The ability of the IMS engine to generate SSAs also depends on the database type and on the operators that you use in your WHERE expression.
  • For GSAM databases, no SSAs can be generated.
  • For other database types, the following rules apply:
    • SSAs are generated only for WHERE expressions that involve a variable, an operator, and a literal value. Multiple expressions that use Boolean operators are also used. For example:
      where partnum > 1000
      where partnum > 1000 and 
                      orddate = '31JAN94'd
    • The following operators generate SSAs: = (EQ), > (GT), < (LT), >= (GE), <= (LE), IN, BETWEEN, IS NULL, and IS MISSING. For HDAM databases, only the equals (=), IS MISSING, and IN operators generate SSAs.
    • Compound expressions generate SSAs, except when the expressions are joined by OR and the fields involved are in different segments.

Identifying Inefficient SAS WHERE Conditions

When your view descriptor uses WHERE clauses that have multiple values for a search field, and specifies a path that does not originate from the root segment in the IMS database, it forces the IMS engine to reposition itself to the beginning of the IMS database for each value.
In this example, the WHERE statement tries to find two checking account records in the AcctDBD database.
where chckacct = '345620145345' 
   or chckacct = '345620134663';
Because the CUSTOMER segment is the root segment and the CHCKACCT segment is a child of CUSTOMER, the IMS engine must issue a GU call for each checking account number that it wants to find.

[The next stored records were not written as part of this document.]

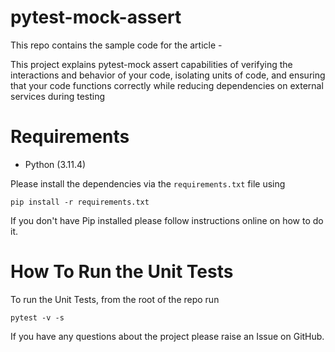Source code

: # pytest-mock-assert
This repo contains the sample code for the article - 

This project explains pytest-mock assert capabilities of verifying the interactions and behavior of your code, isolating units of code, and ensuring that your code functions correctly while reducing dependencies on external services during testing

# Requirements
* Python (3.11.4)

Please install the dependencies via the `requirements.txt` file using 
```commandline
pip install -r requirements.txt
```
If you don't have Pip installed please follow instructions online on how to do it.

# How To Run the Unit Tests
To run the Unit Tests, from the root of the repo run
```commandline
pytest -v -s
```

If you have any questions about the project please raise an Issue on GitHub.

It does this in order to reposition itself at the start of the database. If it used GN calls, it might pass by one of the records because they are not sequential.

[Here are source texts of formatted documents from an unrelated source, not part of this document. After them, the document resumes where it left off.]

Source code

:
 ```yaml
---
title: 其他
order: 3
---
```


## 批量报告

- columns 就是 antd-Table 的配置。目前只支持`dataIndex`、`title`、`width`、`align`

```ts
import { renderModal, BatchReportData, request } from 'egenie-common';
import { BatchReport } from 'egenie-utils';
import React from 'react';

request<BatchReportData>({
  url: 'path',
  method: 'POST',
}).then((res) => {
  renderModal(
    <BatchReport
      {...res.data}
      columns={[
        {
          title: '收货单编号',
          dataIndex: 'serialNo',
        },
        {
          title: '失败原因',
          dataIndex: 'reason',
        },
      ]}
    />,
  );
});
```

Specifying multiple values for a search field in a WHERE statement for HDAM IMS databases permits the IMS engine to create a WHERE key list. The IMS engine issues calls that use, at a minimum, the first segment level SSA with a WHERE key list value. When no more data is retrieved from the IMS database for a WHERE key list value, a GU call is used to reposition to the beginning of the database and the next WHERE key list value is used. Processing stops when all WHERE key list values have been used.
The following conditions do not enable the IMS engine to generate SSAs. They cause all data from the IMS database as defined by the view descriptor to be returned to SAS for further processing:
  • HDAM WHERE statements that use a WHERE key list and an OR operator with another search field or key list in the first segment level of the view descriptor, for example:
    where custcode in ('24589689' '29834248') 

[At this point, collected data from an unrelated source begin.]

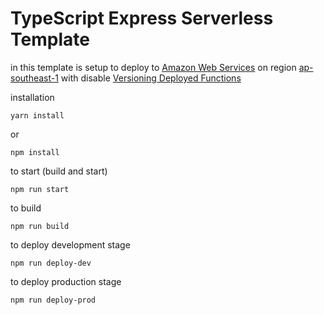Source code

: # TypeScript Express Serverless Template

in this template is setup to deploy to [Amazon Web Services](https://aws.amazon.com/) on region [ap-southeast-1](https://en.wikipedia.org/wiki/Singapore) with disable [Versioning Deployed Functions](https://www.serverless.com/framework/docs/providers/aws/guide/functions#versioning-deployed-functions)

installation
```
yarn install
```
or
```
npm install
```

to start (build and start)
```
npm run start
```

to build
```
npm run build
```

to deploy development stage
```
npm run deploy-dev
```

to deploy production stage
```
npm run deploy-prod
```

       | state in ('CA' 'VA');
  • an OR between two segment levels

Identifying SAS WHERE Conditions That Are Not Acceptable to IMS

The following examples are SAS WHERE conditions that are passed to SAS for further processing.
  • arithmetic expressions, for example:
    where c1=c4*3
    where c4−c5
  • expressions in which a variable or combination of variables assumes a value of 1 or 0 to signify true or false, for example:
    where c1
    where (c1=c2)*20
  • concatenation of character variables: where c2=D2||D3.
  • LIKE, BETWEEN, CONTAINS, SOUNDS LIKE operators, for example:
    where lastname=*'SMITH'
    where lastname like 'D_A%'
  • truncated comparison: where cl=:abc.
  • DATETIME and TIME formats, for example:
    where ctime= '12:00't
    where ctime= '01jan60:12:00'dt
  • comparisons using operators other than equivalence (=) for character variables, for example:
    where name>'A'
    where ssn<='251-09-7384'
  • comparisons using operators other than equivalence (=) for date variables not in the YYMMDD format: where stmtdate>'01JAN01'D. STMTDATE has a DB Content of MMDDYY6.
  • references to missing values. This includes the period (.) for numeric variables, and the IS MISSING and IS NULL operators.
    where stmtdate = .(numeric)
    
    where name = (character)
  • OR requests for conditions in two hierarchical levels of the database: where name='Smith' or stmtamt>0. In this example, the NAME field is in the root segment, and the STMTAMT field is in a child segment.
  • any WHERE statement for a GSAM database: where var1<200.
  • Any reference to a variable that does not have a SEARCH or SEQ field assigned to it in the access descriptor.